Sarasin IE GlobalSar Strategic

  • Performance over 5 years: 51.96%
  • Fund size: £35.1m
  • Manager: Guy Monson
  • Launch date: April 2015
  • Benchmark: Composite, including 50 per cent BofA ML Sterling Broad Market Index
  • Breakdown:
    Global Fixed Interest 47.2%
    Equities 38%
    Money Market 7.3%
    Alternative Investment Strategies 5.7%
    Property 1.7%
  • About: This Ireland-domiciled fund has seen performance go from strength to strength. It aims to achieve a return ahead of inflation through investing in equities and fixed income. Its highest country allocation is to North America (41.5 per cent), then Europe ex-UK (23.1 per cent). Its highest holding as at the end of January is Lloyds Banking Group, amounting to 1.4 per cent of the portfolio, followed by 1.3 per cent in California-based biopharmaceutical group Amgen and 1.3 per cent in sports brand Nike.
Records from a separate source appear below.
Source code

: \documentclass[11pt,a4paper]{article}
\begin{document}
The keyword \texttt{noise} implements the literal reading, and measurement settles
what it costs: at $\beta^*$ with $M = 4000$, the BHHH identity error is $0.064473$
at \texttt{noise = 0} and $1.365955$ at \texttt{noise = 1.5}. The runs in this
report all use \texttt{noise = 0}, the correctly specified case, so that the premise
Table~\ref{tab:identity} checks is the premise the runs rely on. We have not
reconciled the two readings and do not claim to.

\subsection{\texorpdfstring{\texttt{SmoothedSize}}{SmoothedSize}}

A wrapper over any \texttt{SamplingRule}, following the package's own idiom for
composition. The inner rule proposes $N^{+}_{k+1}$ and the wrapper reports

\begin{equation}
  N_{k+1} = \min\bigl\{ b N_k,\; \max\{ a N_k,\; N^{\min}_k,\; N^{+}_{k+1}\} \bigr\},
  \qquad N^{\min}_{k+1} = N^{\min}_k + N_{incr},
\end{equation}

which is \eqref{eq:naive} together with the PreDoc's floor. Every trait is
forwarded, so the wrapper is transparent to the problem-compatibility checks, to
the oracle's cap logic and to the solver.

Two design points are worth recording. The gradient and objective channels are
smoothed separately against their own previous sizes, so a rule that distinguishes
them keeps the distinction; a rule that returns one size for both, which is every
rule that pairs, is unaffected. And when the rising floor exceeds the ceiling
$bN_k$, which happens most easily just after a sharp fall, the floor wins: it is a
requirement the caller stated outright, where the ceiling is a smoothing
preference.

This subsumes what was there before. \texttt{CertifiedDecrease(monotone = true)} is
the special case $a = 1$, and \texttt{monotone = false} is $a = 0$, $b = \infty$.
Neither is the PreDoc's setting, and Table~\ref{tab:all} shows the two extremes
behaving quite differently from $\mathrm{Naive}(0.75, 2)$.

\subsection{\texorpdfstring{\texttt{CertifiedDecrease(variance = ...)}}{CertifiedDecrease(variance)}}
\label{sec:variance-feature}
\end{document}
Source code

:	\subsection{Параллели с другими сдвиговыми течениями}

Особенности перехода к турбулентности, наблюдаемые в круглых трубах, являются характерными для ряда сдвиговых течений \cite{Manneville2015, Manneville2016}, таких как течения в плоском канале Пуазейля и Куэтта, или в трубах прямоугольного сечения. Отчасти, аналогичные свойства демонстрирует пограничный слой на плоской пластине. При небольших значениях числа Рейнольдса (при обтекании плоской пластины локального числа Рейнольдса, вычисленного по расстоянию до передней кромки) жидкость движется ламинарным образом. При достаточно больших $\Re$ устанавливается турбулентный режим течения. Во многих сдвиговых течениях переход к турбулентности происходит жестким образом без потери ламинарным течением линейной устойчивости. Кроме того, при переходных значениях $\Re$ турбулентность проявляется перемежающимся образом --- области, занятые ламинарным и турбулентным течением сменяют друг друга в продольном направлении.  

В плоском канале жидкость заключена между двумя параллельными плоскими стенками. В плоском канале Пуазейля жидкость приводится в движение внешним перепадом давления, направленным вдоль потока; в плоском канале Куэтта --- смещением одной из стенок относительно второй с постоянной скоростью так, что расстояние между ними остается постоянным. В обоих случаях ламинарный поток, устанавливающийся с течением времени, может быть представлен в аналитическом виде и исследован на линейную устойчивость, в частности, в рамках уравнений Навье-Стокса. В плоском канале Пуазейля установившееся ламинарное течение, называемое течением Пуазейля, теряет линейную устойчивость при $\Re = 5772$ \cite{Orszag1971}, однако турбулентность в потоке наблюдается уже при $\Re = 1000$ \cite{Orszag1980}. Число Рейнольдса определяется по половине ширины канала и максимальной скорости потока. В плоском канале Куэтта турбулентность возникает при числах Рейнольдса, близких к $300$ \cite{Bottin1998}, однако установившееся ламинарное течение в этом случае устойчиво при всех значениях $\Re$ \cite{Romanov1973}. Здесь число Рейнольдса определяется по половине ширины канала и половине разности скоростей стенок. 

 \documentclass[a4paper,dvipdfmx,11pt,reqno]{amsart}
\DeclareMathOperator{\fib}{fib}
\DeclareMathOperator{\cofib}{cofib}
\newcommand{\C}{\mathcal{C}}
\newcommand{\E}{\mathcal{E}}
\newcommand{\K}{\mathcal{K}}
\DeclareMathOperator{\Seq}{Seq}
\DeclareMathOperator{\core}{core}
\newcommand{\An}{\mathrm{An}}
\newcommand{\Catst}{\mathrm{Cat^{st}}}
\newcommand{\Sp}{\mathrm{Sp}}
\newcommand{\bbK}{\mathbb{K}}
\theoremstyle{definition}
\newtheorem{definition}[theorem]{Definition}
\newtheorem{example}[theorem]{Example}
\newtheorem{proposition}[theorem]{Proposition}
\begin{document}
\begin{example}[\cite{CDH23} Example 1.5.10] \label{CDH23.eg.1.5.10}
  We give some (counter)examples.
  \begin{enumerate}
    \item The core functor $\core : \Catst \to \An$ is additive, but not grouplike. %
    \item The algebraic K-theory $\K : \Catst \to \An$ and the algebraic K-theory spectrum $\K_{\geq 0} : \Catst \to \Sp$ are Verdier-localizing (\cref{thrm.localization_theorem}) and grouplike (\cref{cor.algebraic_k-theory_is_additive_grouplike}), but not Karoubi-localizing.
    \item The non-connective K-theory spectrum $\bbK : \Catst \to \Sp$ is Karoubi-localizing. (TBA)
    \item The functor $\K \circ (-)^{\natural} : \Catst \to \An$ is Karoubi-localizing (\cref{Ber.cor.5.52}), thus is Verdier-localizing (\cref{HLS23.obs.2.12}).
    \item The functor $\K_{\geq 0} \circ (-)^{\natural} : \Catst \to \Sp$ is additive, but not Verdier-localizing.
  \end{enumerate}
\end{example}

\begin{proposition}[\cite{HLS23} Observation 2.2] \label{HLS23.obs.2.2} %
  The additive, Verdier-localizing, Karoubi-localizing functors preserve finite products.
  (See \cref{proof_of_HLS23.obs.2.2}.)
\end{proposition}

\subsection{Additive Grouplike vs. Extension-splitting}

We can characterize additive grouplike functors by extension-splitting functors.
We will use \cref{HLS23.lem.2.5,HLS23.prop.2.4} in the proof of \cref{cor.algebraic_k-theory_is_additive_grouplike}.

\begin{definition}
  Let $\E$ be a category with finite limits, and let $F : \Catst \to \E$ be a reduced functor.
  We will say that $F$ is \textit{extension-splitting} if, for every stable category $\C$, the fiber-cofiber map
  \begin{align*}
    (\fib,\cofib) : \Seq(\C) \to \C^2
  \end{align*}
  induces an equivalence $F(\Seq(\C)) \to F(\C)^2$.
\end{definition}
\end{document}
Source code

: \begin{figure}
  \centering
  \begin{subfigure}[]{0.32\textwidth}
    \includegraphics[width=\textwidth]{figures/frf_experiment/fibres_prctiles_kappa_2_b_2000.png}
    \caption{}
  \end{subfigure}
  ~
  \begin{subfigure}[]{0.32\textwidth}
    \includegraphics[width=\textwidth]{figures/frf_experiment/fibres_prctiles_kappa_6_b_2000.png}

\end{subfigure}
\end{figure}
Royal London Sustainable Diversified Trust

  • Performance over 5 years: 47.07%
  • Fund size: £671.4m
  • Manager: Mike Fox
  • Launch date: November 2012
  • Benchmark: None specified
  • Breakdown:
    UK Fixed Interest 39.67%
    UK Equities 31.07%
    North American Equities 16.72%
    European Equities 11.73%
    Money Market 0.81%
  • About: Investing in high-quality shares is what this fund prides itself on. Using sustainable investing, it has a negative screen which excludes companies that manufacture armaments, tobacco, generate nuclear power, or have “unacceptable” corporate governance. It also normally avoids firms that derive a material proportion (typically 10 per cent) of business from military applications, animal fur products, pornography or gambling.

Axa Global Distribution

  • Performance over 5 years: 46.58%
  • Fund size: £238.4m
  • Managers: Matthew Huddart and Jamie Forbes-Wilson
  • Launch date: September 1999
  • Benchmark: 55 per cent against MSCI AC World, 45 per cent against BofA ML Global Government Inflation Linked
  • Breakdown:
    International Equities 52.4%
    Global Fixed Interest 29.17%
    UK Index-Linked 13.39%
    UK Equities 3.4%
    Money Market 1.64%
  • About: Looking to achieve a growing income with prospects for capital over the medium to long term is what this fund aims to do.  It invests heavily in equities (the highest equity holding is household name Amazon at 1.3 per cent). The rest of its top 10 holdings are all US Treasury bonds or HM Treasury gilts. Of its fixed income holdings, 63.3 per cent are in AA-rated bonds.

Artemis Monthly Distribution

  • Performance over 5 years: 43.02%
  • Fund size: £965.3m
  • Managers: Jacob de Tusch-Lec and James Foster
  • Launch date: May 2012
  • Benchmark: 60 per cent against Markit iBoxx GBP Non-Gilts, 40 per cent against MSCI ACWI
  • Breakdown:
    Global Fixed Interest 36.81%
    European Equities 29.17%
    North American Equities 18.58%
    UK Fixed Interest 12.0%
  • UK Gilts 3.81%
  • About: This fund invests heavily in financials. However, it also has a large focus on energy and utilities. Its largest holding comes from Z Energy (1.7 per cent), a New Zealand fuel distributor. While it has holdings in well-known companies such as General Motors, it also allocates to lesser-known firms like Nobina, the largest bus transport group in the Nordic region. It aims to achieve an income, in addition to capital growth, through managing global equities and bonds actively.